Task to carry out: Reproduce all of the entries character for character, while leaving out any pictures they contain.

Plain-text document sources

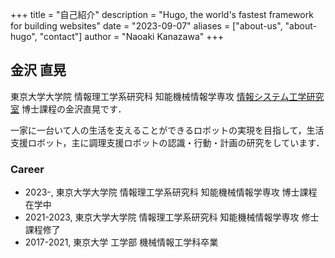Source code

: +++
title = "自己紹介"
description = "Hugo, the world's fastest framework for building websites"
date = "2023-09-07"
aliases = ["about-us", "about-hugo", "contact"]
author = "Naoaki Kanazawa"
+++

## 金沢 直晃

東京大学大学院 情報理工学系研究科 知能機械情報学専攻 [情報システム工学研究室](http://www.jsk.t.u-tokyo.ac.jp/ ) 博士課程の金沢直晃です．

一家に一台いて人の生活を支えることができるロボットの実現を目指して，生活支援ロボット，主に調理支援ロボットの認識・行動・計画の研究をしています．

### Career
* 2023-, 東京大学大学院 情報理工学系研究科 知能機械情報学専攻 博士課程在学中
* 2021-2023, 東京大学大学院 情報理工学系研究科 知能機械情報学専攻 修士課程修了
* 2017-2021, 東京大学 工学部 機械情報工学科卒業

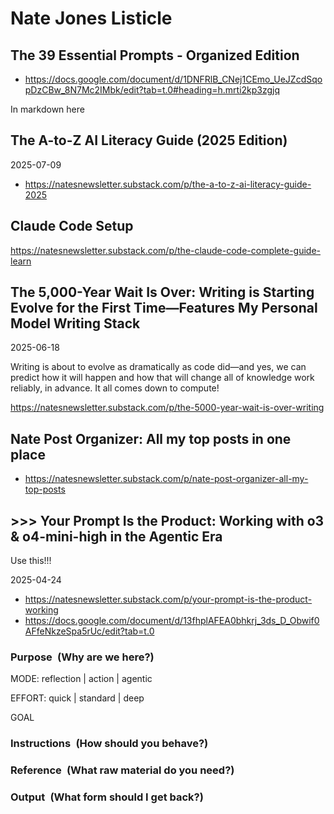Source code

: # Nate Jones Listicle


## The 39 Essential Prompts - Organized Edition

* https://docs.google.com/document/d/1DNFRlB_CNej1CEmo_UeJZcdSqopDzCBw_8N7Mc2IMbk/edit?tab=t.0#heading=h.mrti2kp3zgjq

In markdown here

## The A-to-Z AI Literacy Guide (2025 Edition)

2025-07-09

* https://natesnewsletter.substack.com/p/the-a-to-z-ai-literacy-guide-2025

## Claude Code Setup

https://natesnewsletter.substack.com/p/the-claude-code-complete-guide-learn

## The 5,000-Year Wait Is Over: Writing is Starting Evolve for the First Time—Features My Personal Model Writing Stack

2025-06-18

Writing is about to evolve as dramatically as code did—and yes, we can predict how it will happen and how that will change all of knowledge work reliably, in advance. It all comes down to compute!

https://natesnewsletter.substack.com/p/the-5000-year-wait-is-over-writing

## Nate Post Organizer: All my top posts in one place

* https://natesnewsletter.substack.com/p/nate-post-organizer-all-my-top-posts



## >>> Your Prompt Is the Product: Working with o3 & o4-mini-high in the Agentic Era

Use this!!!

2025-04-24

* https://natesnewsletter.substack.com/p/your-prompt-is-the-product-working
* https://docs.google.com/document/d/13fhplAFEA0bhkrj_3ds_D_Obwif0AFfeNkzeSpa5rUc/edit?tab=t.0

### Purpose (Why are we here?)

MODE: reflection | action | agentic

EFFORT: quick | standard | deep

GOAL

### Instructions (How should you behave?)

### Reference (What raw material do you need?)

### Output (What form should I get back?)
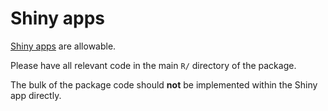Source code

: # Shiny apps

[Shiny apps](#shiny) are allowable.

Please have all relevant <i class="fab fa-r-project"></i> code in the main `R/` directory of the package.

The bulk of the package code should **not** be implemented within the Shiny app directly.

Task output:
Source code

: +++
title = "自己紹介"
description = "Hugo, the world's fastest framework for building websites"
date = "2023-09-07"
aliases = ["about-us", "about-hugo", "contact"]
author = "Naoaki Kanazawa"
+++

## 金沢 直晃

東京大学大学院 情報理工学系研究科 知能機械情報学専攻 [情報システム工学研究室](http://www.jsk.t.u-tokyo.ac.jp/ ) 博士課程の金沢直晃です．

一家に一台いて人の生活を支えることができるロボットの実現を目指して，生活支援ロボット，主に調理支援ロボットの認識・行動・計画の研究をしています．

### Career
* 2023-, 東京大学大学院 情報理工学系研究科 知能機械情報学専攻 博士課程在学中
* 2021-2023, 東京大学大学院 情報理工学系研究科 知能機械情報学専攻 修士課程修了
* 2017-2021, 東京大学 工学部 機械情報工学科卒業

Source code

: # Nate Jones Listicle


## The 39 Essential Prompts - Organized Edition

* https://docs.google.com/document/d/1DNFRlB_CNej1CEmo_UeJZcdSqopDzCBw_8N7Mc2IMbk/edit?tab=t.0#heading=h.mrti2kp3zgjq

In markdown here

## The A-to-Z AI Literacy Guide (2025 Edition)

2025-07-09

* https://natesnewsletter.substack.com/p/the-a-to-z-ai-literacy-guide-2025

## Claude Code Setup

https://natesnewsletter.substack.com/p/the-claude-code-complete-guide-learn

## The 5,000-Year Wait Is Over: Writing is Starting Evolve for the First Time—Features My Personal Model Writing Stack

2025-06-18

Writing is about to evolve as dramatically as code did—and yes, we can predict how it will happen and how that will change all of knowledge work reliably, in advance. It all comes down to compute!

https://natesnewsletter.substack.com/p/the-5000-year-wait-is-over-writing

## Nate Post Organizer: All my top posts in one place

* https://natesnewsletter.substack.com/p/nate-post-organizer-all-my-top-posts



## >>> Your Prompt Is the Product: Working with o3 & o4-mini-high in the Agentic Era

Use this!!!

2025-04-24

* https://natesnewsletter.substack.com/p/your-prompt-is-the-product-working
* https://docs.google.com/document/d/13fhplAFEA0bhkrj_3ds_D_Obwif0AFfeNkzeSpa5rUc/edit?tab=t.0

### Purpose (Why are we here?)

MODE: reflection | action | agentic

EFFORT: quick | standard | deep

GOAL

### Instructions (How should you behave?)

### Reference (What raw material do you need?)

### Output (What form should I get back?)
Source code

: # Shiny apps

[Shiny apps](#shiny) are allowable.

Please have all relevant <i class="fab fa-r-project"></i> code in the main `R/` directory of the package.

The bulk of the package code should **not** be implemented within the Shiny app directly.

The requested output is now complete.